Halîfe olduktan sonra getirilen süslü alay atlarına binmedi ve hilafet sarayına değil: “Benim kıl çadırım bana yeter!” diyerek evine gitti. Hanımını yanına çağırdı: “Eğer benimle yaşamak istiyorsan, ziynet ve mücevherlerini “beytülmal”e bırak. Zîra onlar, senin yanında iken, ben seninle olamam…” dedi. Hanımı da onun bu arzusunu yerine getirdi. Bütün ziynetlerini beytülmale hediye etti. Kendisinin 50.000 altınını fukara ve gurabaya dağıttı. Hizmetkarlarını serbest bırakarak tebasının en mütevazî yaşayan bir ferdi gibi yaşayarak, ümmete tevazu ve fazîlet örneği oldu.


Ömer, babası Abdülaziz’den ve kayın babası ve amcası Abdülmelik’den kendisine intikal eden bütün malları beytülmale iade etti. O, bu malların Emevîler tarafından haksız olarak el konmuş mallar olduğuna inanıyordu.


Ömer b.
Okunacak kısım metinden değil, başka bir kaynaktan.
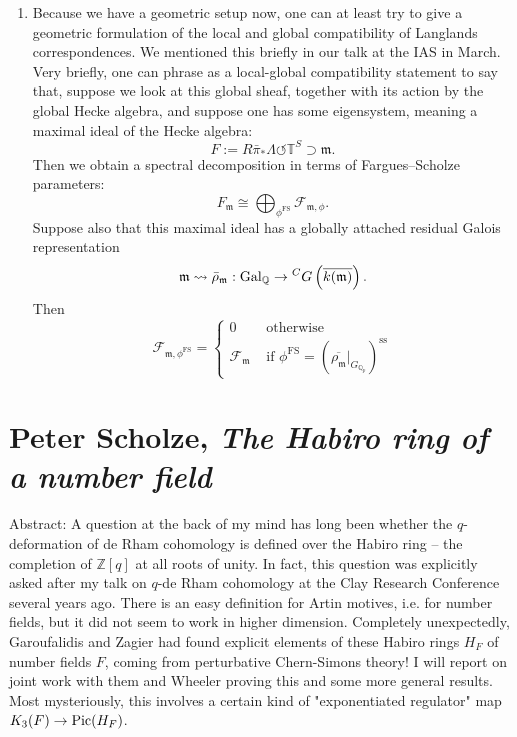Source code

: \documentclass[reqno]{amsart} 
\begin{document}
\begin{enumerate}
\item\label{enumerate:cnpplsslhs} Because we have a geometric setup now, one can at least try to give a geometric formulation of the local and global compatibility of Langlands correspondences.  We mentioned this briefly in our talk at the IAS in March.  Very briefly, one can phrase as a local-global compatibility statement to say that, suppose we look at this global sheaf, together with its action by the global Hecke algebra, and suppose one has some eigensystem, meaning a maximal ideal of the Hecke algebra:
  \begin{equation*}
    F := R \bar{\pi}_\ast \Lambda \circlearrowleft \mathbb{T}^S \supset \mathfrak{m}.
  \end{equation*}
  Then we obtain a spectral decomposition in terms of Fargues--Scholze parameters:
  \begin{equation*}
    F_{\mathfrak{m}} \cong \bigoplus_{\phi^{\mathrm{F S}}} \mathcal{F}_{\mathfrak{m}, \phi}.
  \end{equation*}
  Suppose also that this maximal ideal has a globally attached residual Galois representation
  \begin{equation*}
    \mathfrak{m} \rightsquigarrow \bar{\rho}_{\mathfrak{m}} : \operatorname{Gal}_{\mathbb{Q}}
    \rightarrow {}^C G \left( \overline{k(\mathfrak{m})} \right).
  \end{equation*}
  Then
  \begin{equation*}
    \mathcal{F}_{\mathfrak{m}, \phi^{\mathrm{F S}}} =
    \begin{cases}
      0 &\text{ otherwise}  \\
      \mathcal{F}_{\mathfrak{m}}        &  \text{ if } \phi^{\mathrm{F S}}
                                          = (\overline{\rho_{\mathfrak{m}}} |_{G_{\mathbb{Q}_p}})^{\mathrm{ss}}
    \end{cases}
  \end{equation*}
\end{enumerate}

\part{Peter Scholze, \emph{The Habiro ring of a number field}}

Abstract: A question at the back of my mind has long been whether the $q$-deformation of de Rham cohomology is defined over the Habiro ring -- the completion of $\mathbb{Z}[q]$ at all roots of unity. In fact, this question was explicitly asked after my talk on $q$-de Rham cohomology at the Clay Research Conference several years ago. There is an easy definition for Artin motives, i.e. for number fields, but it did not seem to work in higher dimension. Completely unexpectedly, Garoufalidis and Zagier had found explicit elements of these Habiro rings $H_F$ of number fields $F$, coming from perturbative Chern-Simons theory! I will report on joint work with them and Wheeler proving this and some more general results. Most mysteriously, this involves a certain kind of "exponentiated regulator" map $K_3(F) \rightarrow \operatorname{Pic}(H_F)$.
\end{document}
Abdülaziz’in ekonomik uygulaması sayesinde İslâm devletinin her yerinde refah seviyesi yükselmiş, daha önce yoksulluk içinde bulunan kalabalık halk kitlesi, normal bir yaşama kavuşarak ihtiyaçlarını rahatça karşılayabilecek bir duruma gelmiştir. O, ticaret yapan kimselerin dışında kalan herkese beytülmaldan maaş bağlamıştı. Uyguladığı âdil siyaset ile fakir zümre ortadan kalkmış, toplanan zekâtların dağıtılması için memurlar zorluk çekmeye başlamıştı. Çünkü zekâta ihtiyacı olan kimse bulunamıyordu


Yahya ibn Sâid’den şöyle bir rivayet nakledilmektedir: “Ben Afrika bölgesinin zekât amili idim. Zekatları topluyor, fakat dağıtacak ihtiyaç sahibi kimse bulamıyordum. Ömer’in uygulaması insanları zengin yapmıştı. Ben bu paralarla köle satın alıp azat ediyordum”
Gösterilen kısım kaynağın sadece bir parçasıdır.